Commentators are suggesting that there is a shortage of credit. This is really an economic fallacy.

A shortage can only occur in a market, if the authorities get involved in price setting and keep the price too low. This happened frequently in Communist Russia. The government kept the price of bread low to assist the poor, but this produced frequent shortages and people would queue all day to get a loaf of bread, because the shops could be empty for days on end. If the price of any good is set too low, consumers demand more and producers produce less and shortages follow. When governments stay out of markets, prices rise and fall until the market clears and shortages and surpluses disappear.

This is what is happening in the financial markets. The Fed is keeping interest rates low, at a time when a new perception about financial risk has emerged.

Financial experts are saying that banks are unwilling to lend to each other. This is misleading. Banks are unwilling to lend to banks that might be bad credit risk. That is not a problem, but just good credit management.
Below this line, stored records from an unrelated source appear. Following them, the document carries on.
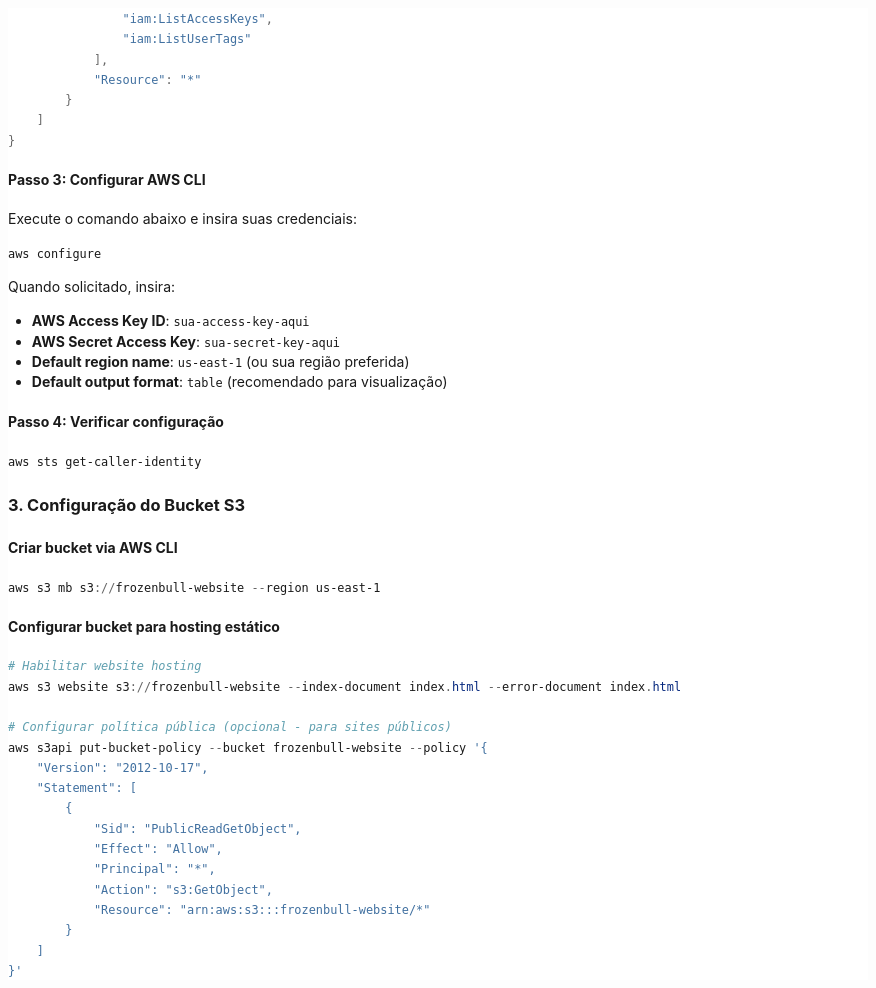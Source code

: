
 ```powershell
                "iam:ListAccessKeys",
                "iam:ListUserTags"
            ],
            "Resource": "*"
        }
    ]
}
```

#### Passo 3: Configurar AWS CLI

Execute o comando abaixo e insira suas credenciais:

```powershell
aws configure
```

Quando solicitado, insira:
- **AWS Access Key ID**: `sua-access-key-aqui`
- **AWS Secret Access Key**: `sua-secret-key-aqui`
- **Default region name**: `us-east-1` (ou sua região preferida)
- **Default output format**: `table` (recomendado para visualização)

#### Passo 4: Verificar configuração

```powershell
aws sts get-caller-identity
```

### 3. Configuração do Bucket S3

#### Criar bucket via AWS CLI
```powershell
aws s3 mb s3://frozenbull-website --region us-east-1
```

#### Configurar bucket para hosting estático
```powershell
# Habilitar website hosting
aws s3 website s3://frozenbull-website --index-document index.html --error-document index.html

# Configurar política pública (opcional - para sites públicos)
aws s3api put-bucket-policy --bucket frozenbull-website --policy '{
    "Version": "2012-10-17",
    "Statement": [
        {
            "Sid": "PublicReadGetObject",
            "Effect": "Allow",
            "Principal": "*",
            "Action": "s3:GetObject",
            "Resource": "arn:aws:s3:::frozenbull-website/*"
        }
    ]
}'
```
The real problem is not a shortage of credit, but that investment banks with shonky assets on their books are unable to obtain credit at the cheap rates they paid in the past. They can still obtain credit, but they were unwilling to pay an interest rate that included sufficient risk premium to cover their likelihood of default. Some of the worst banks might have to pay “loan shark rates”, but that it what happens to those on the bottom of the heap. I presume that is why they are screaming about credit crunch. They really mean that they cannot obtain credit at the price they are willing to pay.

This full series is here.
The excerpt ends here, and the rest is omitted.